▸ WORK REQUIRED
Write out again, exactly, the lines below starting at the one with "from the RTC" and ending at the one with "- **Remove**: Eliminate".
------ RECORD SET ------
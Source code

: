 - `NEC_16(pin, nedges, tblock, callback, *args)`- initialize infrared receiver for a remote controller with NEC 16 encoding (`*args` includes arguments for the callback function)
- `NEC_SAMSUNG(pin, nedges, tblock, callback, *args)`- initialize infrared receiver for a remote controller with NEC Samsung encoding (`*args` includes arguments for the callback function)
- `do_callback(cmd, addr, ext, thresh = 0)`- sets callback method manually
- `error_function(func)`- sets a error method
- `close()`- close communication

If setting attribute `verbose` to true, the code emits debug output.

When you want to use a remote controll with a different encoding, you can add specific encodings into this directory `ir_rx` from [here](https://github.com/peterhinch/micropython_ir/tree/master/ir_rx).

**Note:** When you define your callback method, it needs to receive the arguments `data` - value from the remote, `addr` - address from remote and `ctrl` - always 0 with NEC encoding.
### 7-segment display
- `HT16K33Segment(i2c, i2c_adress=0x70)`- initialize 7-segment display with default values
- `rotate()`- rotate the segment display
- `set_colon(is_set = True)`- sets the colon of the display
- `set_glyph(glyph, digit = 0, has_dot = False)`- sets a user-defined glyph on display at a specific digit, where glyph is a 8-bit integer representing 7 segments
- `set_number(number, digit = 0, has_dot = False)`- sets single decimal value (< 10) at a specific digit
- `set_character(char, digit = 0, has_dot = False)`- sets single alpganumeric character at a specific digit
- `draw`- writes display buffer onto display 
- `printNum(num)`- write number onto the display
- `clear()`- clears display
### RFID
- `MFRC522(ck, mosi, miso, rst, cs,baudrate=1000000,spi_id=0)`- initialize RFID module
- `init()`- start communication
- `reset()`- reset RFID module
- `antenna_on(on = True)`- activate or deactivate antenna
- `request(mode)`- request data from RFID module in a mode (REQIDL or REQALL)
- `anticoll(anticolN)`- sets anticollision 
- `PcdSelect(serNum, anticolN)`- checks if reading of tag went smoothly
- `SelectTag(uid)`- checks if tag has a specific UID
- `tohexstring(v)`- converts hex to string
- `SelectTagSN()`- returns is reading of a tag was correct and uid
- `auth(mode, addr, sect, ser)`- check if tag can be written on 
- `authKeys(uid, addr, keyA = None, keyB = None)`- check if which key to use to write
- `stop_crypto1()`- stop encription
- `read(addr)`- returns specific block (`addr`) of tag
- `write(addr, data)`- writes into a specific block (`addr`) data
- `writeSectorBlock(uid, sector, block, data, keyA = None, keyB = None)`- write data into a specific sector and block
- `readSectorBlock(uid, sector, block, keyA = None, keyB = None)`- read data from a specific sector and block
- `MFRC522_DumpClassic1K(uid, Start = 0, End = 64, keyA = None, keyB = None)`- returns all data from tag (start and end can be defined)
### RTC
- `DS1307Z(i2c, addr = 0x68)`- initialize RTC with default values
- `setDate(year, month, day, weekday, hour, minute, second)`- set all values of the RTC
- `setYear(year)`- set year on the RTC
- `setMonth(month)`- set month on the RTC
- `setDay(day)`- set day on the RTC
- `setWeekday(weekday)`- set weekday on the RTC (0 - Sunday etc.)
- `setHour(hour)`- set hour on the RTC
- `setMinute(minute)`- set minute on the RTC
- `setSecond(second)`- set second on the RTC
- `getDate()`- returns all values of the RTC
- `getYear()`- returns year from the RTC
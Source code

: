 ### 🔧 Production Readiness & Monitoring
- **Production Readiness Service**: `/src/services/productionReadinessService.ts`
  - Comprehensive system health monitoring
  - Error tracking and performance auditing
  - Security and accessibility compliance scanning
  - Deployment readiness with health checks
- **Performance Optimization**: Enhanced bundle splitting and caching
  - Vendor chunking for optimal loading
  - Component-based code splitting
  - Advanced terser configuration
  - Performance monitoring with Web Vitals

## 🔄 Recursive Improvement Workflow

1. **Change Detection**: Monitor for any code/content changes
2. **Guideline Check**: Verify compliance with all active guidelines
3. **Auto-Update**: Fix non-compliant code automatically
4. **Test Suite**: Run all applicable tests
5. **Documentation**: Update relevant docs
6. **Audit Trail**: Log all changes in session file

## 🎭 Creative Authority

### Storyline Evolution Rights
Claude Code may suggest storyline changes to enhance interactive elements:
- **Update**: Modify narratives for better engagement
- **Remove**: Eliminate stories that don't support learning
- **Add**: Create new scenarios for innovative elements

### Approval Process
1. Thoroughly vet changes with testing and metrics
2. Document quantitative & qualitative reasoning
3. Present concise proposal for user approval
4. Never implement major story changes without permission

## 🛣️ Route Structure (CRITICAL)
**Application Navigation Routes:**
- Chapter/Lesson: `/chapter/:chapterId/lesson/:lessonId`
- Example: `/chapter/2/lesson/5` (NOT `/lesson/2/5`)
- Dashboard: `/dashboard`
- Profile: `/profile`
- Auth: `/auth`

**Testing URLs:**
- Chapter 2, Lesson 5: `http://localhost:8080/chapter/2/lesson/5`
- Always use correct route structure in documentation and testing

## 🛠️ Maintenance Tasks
------
------ RECORD SET ------
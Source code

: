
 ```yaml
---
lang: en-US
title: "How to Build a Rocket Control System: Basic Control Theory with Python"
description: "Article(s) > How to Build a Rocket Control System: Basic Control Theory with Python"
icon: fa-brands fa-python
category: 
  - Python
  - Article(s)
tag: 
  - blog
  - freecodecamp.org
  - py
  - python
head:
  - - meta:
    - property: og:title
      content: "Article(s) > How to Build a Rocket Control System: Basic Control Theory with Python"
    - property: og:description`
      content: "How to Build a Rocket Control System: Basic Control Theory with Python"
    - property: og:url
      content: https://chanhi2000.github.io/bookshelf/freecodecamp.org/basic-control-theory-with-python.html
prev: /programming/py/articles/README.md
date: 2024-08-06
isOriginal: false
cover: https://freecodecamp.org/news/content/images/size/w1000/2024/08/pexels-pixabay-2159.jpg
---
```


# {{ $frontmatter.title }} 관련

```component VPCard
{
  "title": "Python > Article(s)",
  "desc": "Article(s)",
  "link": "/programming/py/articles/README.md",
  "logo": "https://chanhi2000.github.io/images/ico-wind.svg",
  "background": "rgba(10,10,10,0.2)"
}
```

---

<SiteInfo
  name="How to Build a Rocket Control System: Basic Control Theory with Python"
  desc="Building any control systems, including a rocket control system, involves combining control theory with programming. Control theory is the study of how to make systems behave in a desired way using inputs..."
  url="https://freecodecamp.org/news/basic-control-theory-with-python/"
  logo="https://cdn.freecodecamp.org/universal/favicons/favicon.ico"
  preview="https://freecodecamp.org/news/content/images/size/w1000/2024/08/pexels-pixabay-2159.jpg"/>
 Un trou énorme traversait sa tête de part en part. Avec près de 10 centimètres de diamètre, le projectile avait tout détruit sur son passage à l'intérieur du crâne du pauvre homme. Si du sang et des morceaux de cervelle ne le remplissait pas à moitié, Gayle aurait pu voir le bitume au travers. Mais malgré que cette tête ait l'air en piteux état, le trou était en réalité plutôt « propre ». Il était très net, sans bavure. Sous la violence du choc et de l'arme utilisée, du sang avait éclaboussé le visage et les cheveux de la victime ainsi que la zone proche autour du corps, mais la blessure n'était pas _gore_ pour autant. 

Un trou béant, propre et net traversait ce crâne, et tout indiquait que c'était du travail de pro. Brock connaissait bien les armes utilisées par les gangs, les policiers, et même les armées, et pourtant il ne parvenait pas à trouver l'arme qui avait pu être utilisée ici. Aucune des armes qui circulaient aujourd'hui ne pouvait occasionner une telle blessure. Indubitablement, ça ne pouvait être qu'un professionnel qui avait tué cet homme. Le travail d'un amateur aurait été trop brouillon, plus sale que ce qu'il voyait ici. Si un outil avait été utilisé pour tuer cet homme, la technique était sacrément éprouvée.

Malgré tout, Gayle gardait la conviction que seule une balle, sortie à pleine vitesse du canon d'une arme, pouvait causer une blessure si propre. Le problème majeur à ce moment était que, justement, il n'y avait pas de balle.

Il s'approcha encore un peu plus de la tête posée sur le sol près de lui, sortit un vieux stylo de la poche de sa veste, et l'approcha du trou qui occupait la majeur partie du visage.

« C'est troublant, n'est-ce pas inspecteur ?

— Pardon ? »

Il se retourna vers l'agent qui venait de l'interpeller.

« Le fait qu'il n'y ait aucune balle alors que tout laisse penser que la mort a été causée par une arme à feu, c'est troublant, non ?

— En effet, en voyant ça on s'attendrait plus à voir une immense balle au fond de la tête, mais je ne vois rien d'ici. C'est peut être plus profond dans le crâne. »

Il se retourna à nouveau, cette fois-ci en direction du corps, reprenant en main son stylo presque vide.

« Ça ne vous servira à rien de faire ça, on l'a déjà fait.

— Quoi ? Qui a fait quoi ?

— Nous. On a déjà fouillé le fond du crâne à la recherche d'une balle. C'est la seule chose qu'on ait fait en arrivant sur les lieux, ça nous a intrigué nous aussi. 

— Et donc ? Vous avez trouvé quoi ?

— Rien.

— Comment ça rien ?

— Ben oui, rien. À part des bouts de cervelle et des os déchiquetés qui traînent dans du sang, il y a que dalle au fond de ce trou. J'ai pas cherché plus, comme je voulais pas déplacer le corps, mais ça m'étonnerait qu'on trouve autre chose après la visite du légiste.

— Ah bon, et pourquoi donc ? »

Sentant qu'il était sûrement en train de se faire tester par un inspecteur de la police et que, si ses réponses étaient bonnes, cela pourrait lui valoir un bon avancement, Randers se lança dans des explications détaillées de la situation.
------
▸ SOLUTION TO THE EXERCISE
- `getYear()`- returns year from the RTC
Source code

: ### 🔧 Production Readiness & Monitoring
- **Production Readiness Service**: `/src/services/productionReadinessService.ts`
  - Comprehensive system health monitoring
  - Error tracking and performance auditing
  - Security and accessibility compliance scanning
  - Deployment readiness with health checks
- **Performance Optimization**: Enhanced bundle splitting and caching
  - Vendor chunking for optimal loading
  - Component-based code splitting
  - Advanced terser configuration
  - Performance monitoring with Web Vitals

## 🔄 Recursive Improvement Workflow

1. **Change Detection**: Monitor for any code/content changes
2. **Guideline Check**: Verify compliance with all active guidelines
3. **Auto-Update**: Fix non-compliant code automatically
4. **Test Suite**: Run all applicable tests
5. **Documentation**: Update relevant docs
6. **Audit Trail**: Log all changes in session file

## 🎭 Creative Authority

### Storyline Evolution Rights
Claude Code may suggest storyline changes to enhance interactive elements:
- **Update**: Modify narratives for better engagement
- **Remove**: Eliminate stories that don't support learning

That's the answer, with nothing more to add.